It was not a case of pearls before swine, but seemingly rather of pearls before canary-birds or butterflies, which would not defile them, but flutter over them unheedingly.
However, it may be better to cast away one’s pearls of love before anything, rather than keep them. Anderson, walking along home to his dinner in the summer noon, loving foolishly and unreasonably this young girl who would never, probably, place the slightest value on his love, was not actively unhappy. After he had turned the corner of the street on which his house stood he heard the whistle of the noon-train, and soon the carriages from the station came whirling in sight.
Samson Rawdy came first, driving a victoria in which sat the gentleman who had been pointed out to him as Ina Carroll’s fiance. He glanced at him approvingly, and the thought even was in his mind that had this stranger been going to marry Charlotte, instead of her sister, he could have had nothing to say against his appearance. Suddenly, Major Arms in the victoria looked full at him and bowed, raising his hat in his soldierly fashion. Anderson was surprised, but returned the salutation promptly.
“Who was that gentleman bowing to you?” his mother asked, as he went up the front steps. She was standing on the porch in her muslin morning panoply.
“He is the gentleman who is to marry the eldest daughter of Captain Carroll,” replied Anderson.
“Do you know him?”
“No.”
“He bowed.”
“I suppose he thought he recognized me.”
“He looks old enough to be her grandfather, but he looks like a fine man. I hope she will make him a good wife. It is a risk for a man of his age, marrying a little young thing. I wonder why Samson Rawdy was bringing him from the station. Strange the Carroll carriage didn’t meet him, wasn’t it?”
“Perhaps they were not expecting him,” replied Randolph, which was true.
The carriage occupied by Major Arms and Samson Rawdy overtook Ina and Charlotte before they had walked far, in front of Drake’s drug-store. They had stopped in there for soda, in fact, and were just coming out.

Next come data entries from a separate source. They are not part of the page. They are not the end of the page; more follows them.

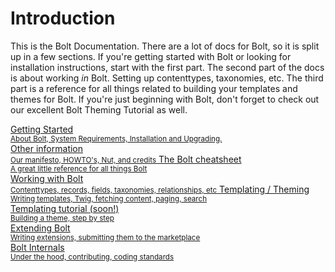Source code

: Introduction
============

This is the Bolt Documentation. There are a lot of docs for Bolt, so it is split up in a few sections. If you're getting started with Bolt or looking for installation instructions, start with the first part. 
The second part of the docs is about working _in_ Bolt. Setting up contenttypes, taxonomies, etc. The third part is a reference for all things related to building your templates and themes for Bolt. If you're just beginning with Bolt, don't forget to check out our excellent Bolt Theming Tutorial as well. 

<a href="about" class="button large expand docsintro">
Getting Started<br>
<small>About Bolt, System Requirements, Installation and Upgrading.</small>
</a>

<div class="docsintro">
<a href="manifesto" class="button medium docsintro">
Other information<br>
<small>Our manifesto, HOWTO's, Nut, and credits</small>
</a>
<a href="http://cheatsheet.bolt.cm" class="button medium docsintro">
The Bolt cheatsheet<br>
<small>A great little reference for all things Bolt</small>
</a>
</div>

<a href="contenttypes-and-records" class="button large expand docsintro">
Working with Bolt<br>
<small>Contenttypes, records, fields, taxonomies, relationships, etc</small>
</a>

<a href="templates-routes" class="button large expand docsintro">
Templating / Theming<br>
<small>Writing templates, Twig, fetching content, paging, search</small>
</a>

<div class="docsintro">
<a href="#" class="button medium docsintro">
Templating tutorial (soon!)<br>
<small>Building a theme, step by step</small>
</a>
</div>

<a href="extensions/introduction" class="button large expand docsintro">
Extending Bolt<br>
<small>Writing extensions, submitting them to the marketplace</small>
</a>

<div class="docsintro">
<a href="internals/bolt-internals" class="button medium docsintro">
Bolt Internals<br>
<small>Under the hood, contributing, coding standards</small>
</a>
</div>

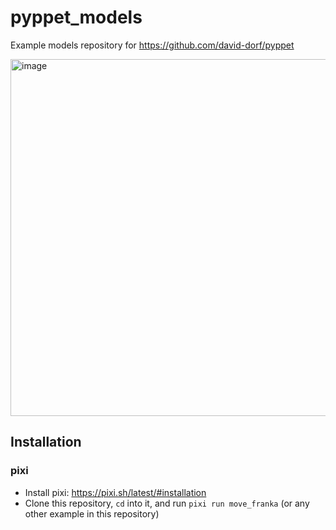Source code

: # pyppet_models
Example models repository for https://github.com/david-dorf/pyppet

<img width="1115" height="571" alt="image" src="https://github.com/user-attachments/assets/a2053c77-41d0-4c6f-8fde-f87595ca502d" />


## Installation

### pixi
- Install pixi: https://pixi.sh/latest/#installation
- Clone this repository, `cd` into it, and run `pixi run move_franka` (or any other example in this repository)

“Why, there’s Major Arms!” cried Charlotte, so loudly that some lounging men in the drug-store heard her. Drake, Amidon, and the postmaster, who had just stopped, stood in the doorway, with no attempt to disguise their interest, and watched Major Arms spring out of the carriage like a boy, kiss his sweetheart, utterly unmindful of their observance, then assist the sisters to the back seat, and spring to the front himself.
“Pretty spry for an old boy,” remarked the postmaster as the carriage rolled away.
“Oh, he’s Southern,” returned Amidon, easily. “That is why. Catch a Yankee his age with joints as limber. The cold winters here stiffen folk up quick after they get middle-aged.”
“You don’t seem very stiff in the joints,” said Drake, jocularly. “Guess you are near as old as that man.”